- _WHAT THE TASK ASKS_
From the entries below, pull out each line where "audios" appears.

*** EXERCISE MATERIAL Section Begins ***

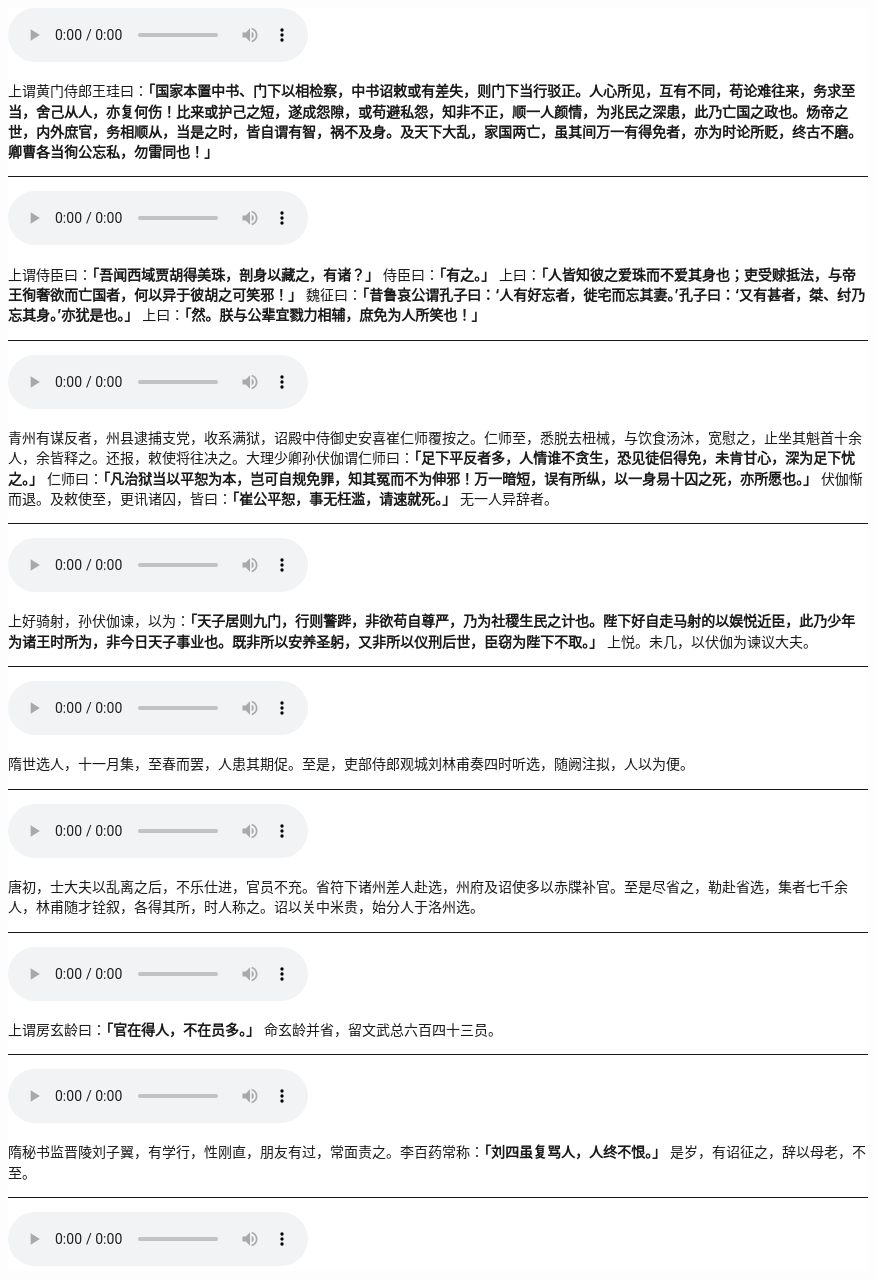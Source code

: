 ![](assets/audios/192/66.mp3)

上谓黄门侍郎王珪曰：__「国家本置中书、门下以相检察，中书诏敕或有差失，则门下当行驳正。人心所见，互有不同，苟论难往来，务求至当，舍己从人，亦复何伤！比来或护己之短，遂成怨隙，或苟避私怨，知非不正，顺一人颜情，为兆民之深患，此乃亡国之政也。炀帝之世，内外庶官，务相顺从，当是之时，皆自谓有智，祸不及身。及天下大乱，家国两亡，虽其间万一有得免者，亦为时论所贬，终古不磨。卿曹各当徇公忘私，勿雷同也！」__ 

---

![](assets/audios/192/67.mp3)

上谓侍臣曰：__「吾闻西域贾胡得美珠，剖身以藏之，有诸？」__ 侍臣曰：__「有之。」__ 上曰：__「人皆知彼之爱珠而不爱其身也；吏受赇抵法，与帝王徇奢欲而亡国者，何以异于彼胡之可笑邪！」__ 魏征曰：__「昔鲁哀公谓孔子曰：‘人有好忘者，徙宅而忘其妻。’孔子曰：‘又有甚者，桀、纣乃忘其身。’亦犹是也。」__ 上曰：__「然。朕与公辈宜戮力相辅，庶免为人所笑也！」__ 

---

![](assets/audios/192/68.mp3)

青州有谋反者，州县逮捕支党，收系满狱，诏殿中侍御史安喜崔仁师覆按之。仁师至，悉脱去杻械，与饮食汤沐，宽慰之，止坐其魁首十余人，余皆释之。还报，敕使将往决之。大理少卿孙伏伽谓仁师曰：__「足下平反者多，人情谁不贪生，恐见徒侣得免，未肯甘心，深为足下忧之。」__ 仁师曰：__「凡治狱当以平恕为本，岂可自规免罪，知其冤而不为伸邪！万一暗短，误有所纵，以一身易十囚之死，亦所愿也。」__ 伏伽惭而退。及敕使至，更讯诸囚，皆曰：__「崔公平恕，事无枉滥，请速就死。」__ 无一人异辞者。

---

![](assets/audios/192/69.mp3)

上好骑射，孙伏伽谏，以为：__「天子居则九门，行则警跸，非欲苟自尊严，乃为社稷生民之计也。陛下好自走马射的以娱悦近臣，此乃少年为诸王时所为，非今日天子事业也。既非所以安养圣躬，又非所以仪刑后世，臣窃为陛下不取。」__ 上悦。未几，以伏伽为谏议大夫。

---

![](assets/audios/192/70.mp3)

隋世选人，十一月集，至春而罢，人患其期促。至是，吏部侍郎观城刘林甫奏四时听选，随阙注拟，人以为便。

---

![](assets/audios/192/71.mp3)

唐初，士大夫以乱离之后，不乐仕进，官员不充。省符下诸州差人赴选，州府及诏使多以赤牒补官。至是尽省之，勒赴省选，集者七千余人，林甫随才铨叙，各得其所，时人称之。诏以关中米贵，始分人于洛州选。

---

![](assets/audios/192/72.mp3)

上谓房玄龄曰：__「官在得人，不在员多。」__ 命玄龄并省，留文武总六百四十三员。

---

![](assets/audios/192/73.mp3)

隋秘书监晋陵刘子翼，有学行，性刚直，朋友有过，常面责之。李百药常称：__「刘四虽复骂人，人终不恨。」__ 是岁，有诏征之，辞以母老，不至。

---

![](assets/audios/192/74.mp3)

*** EXERCISE MATERIAL Section Ends ***

- _SOLUTION BELOW_
: ![](assets/audios/192/66.mp3)
![](assets/audios/192/67.mp3)
![](assets/audios/192/68.mp3)
![](assets/audios/192/69.mp3)
![](assets/audios/192/70.mp3)
![](assets/audios/192/71.mp3)
![](assets/audios/192/72.mp3)
![](assets/audios/192/73.mp3)
![](assets/audios/192/74.mp3)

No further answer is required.